NFL Commissioner Roger Goodell acknowledged Wednesday that the NFL has fallen “short” in its goals of hiring more coaches of color and “is not doing a good enough job” in its efforts.
When asked if the NFL should be held to a higher standard on diversity issues because of its outsized cultural impact, Biden said he believed it should be held to a “reasonable standard.”
The NFL is no stranger to controversies surroundings it mostly-white run league, where 71 percent of players are people of color. The league of 32 teams currently has just one black coach, one Latino coach and one Arab-American coach, while the rest of the coaches are white.

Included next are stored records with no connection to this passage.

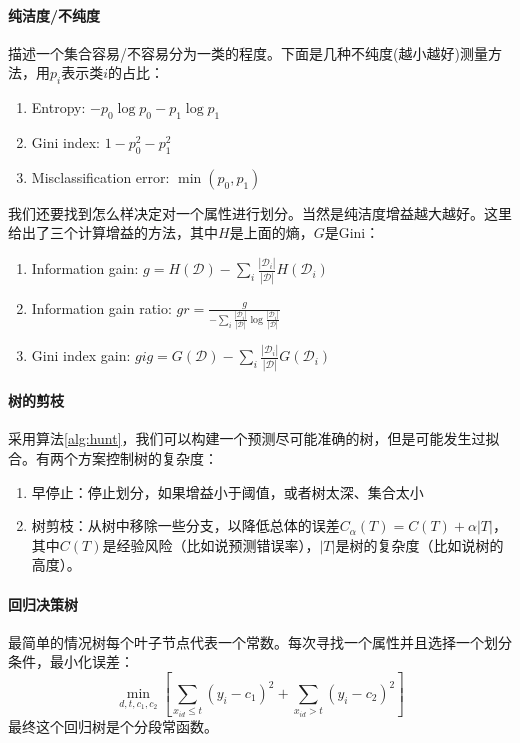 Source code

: \paragraph{纯洁度/不纯度} 描述一个集合容易/不容易分为一类的程度。下面是几种不纯度(越小越好)测量方法，用$p_i$表示类$i$的占比：
\begin{enumerate}
    \item Entropy: $-p_0\log p_0 - p_1\log p_1$
    \item Gini index: $1-p_0^2-p_1^2$
    \item Misclassification error: $\min(p_0, p_1)$
\end{enumerate}
我们还要找到怎么样决定对一个属性进行划分。当然是纯洁度增益越大越好。这里给出了三个计算增益的方法，其中$H$是上面的熵，$G$是Gini：
\begin{enumerate}
    \item Information gain: $g = H(\mathcal{D}) - \sum_i \frac{|\mathcal{D}_i|}{|\mathcal{D}|}H(\mathcal{D}_i)$
    \item Information gain ratio: $gr = \frac{g}{-\sum_i \frac{|\mathcal{D}_i|}{|\mathcal{D}|}\log \frac{|\mathcal{D}_i|}{|\mathcal{D}|}}$
    \item Gini index gain: $gig = G(\mathcal{D}) - \sum_i \frac{|\mathcal{D}_i|}{|\mathcal{D}|}G(\mathcal{D}_i)$
\end{enumerate}

\paragraph{树的剪枝}
采用算法\ref{alg:hunt}，我们可以构建一个预测尽可能准确的树，但是可能发生过拟合。有两个方案控制树的复杂度：
\begin{enumerate}
\item 早停止：停止划分，如果增益小于阈值，或者树太深、集合太小
\item 树剪枝：从树中移除一些分支，以降低总体的误差$C_\alpha(T) = C(T) + \alpha|T|$，其中$C(T)$是经验风险（比如说预测错误率），$|T|$是树的复杂度（比如说树的高度）。
\end{enumerate}

\paragraph{回归决策树}
最简单的情况树每个叶子节点代表一个常数。每次寻找一个属性并且选择一个划分条件，最小化误差：
$$\min_{d, t, c_1, c_2}\left[\sum_{x_{id} \le t}(y_i - c_1)^2 + \sum_{x_{id} > t}(y_i - c_2)^2\right]$$
最终这个回归树是个分段常函数。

In 2003, the NFL established the start of the “Rooney Rule,” which now requires teams to interview minority candidates for top jobs such as head coach. But the rule came under intense scrutiny recently when former Miami Dolphins head coach Brian Flores filed a class-action suit against the NFL on Feb 1, calling the process a sham.
Flores, who is black, said the New York Giants interviewed him for their head coaching position even though they had already chosen a white coach, Brian Daboll, for the job.
“Mr. Flores was forced to sit through a dinner with Joe Schoen, the Giant’s new General Manager, knowing that the Giants had already selected Mr. Daboll,” the suit reads. “Mr. Flores had to give an extensive interview for a job that he already knew he would not get — an interview that was held for no reason other than for the Giants to demonstrate falsely to the League Commissioner Roger Goodell and the public at large that it was in compliance with the Rooney Rule.”
Flores also claims that Denver Broncos brass were “completely disheveled” when they interviewed him in 2019, adding to the notion that it was just another “sham” interview simply meant to satisfy the letter of the Rooney rule.
“In making the decision to file the class action complaint, I understand that I may be risking coaching the game I love, and has done so much for my family and me,” Flores said in a recent statement. “My sincere hope is that by standing up against systemic racism in the NFL, others will join me to ensure that positive change is made for generations to come.”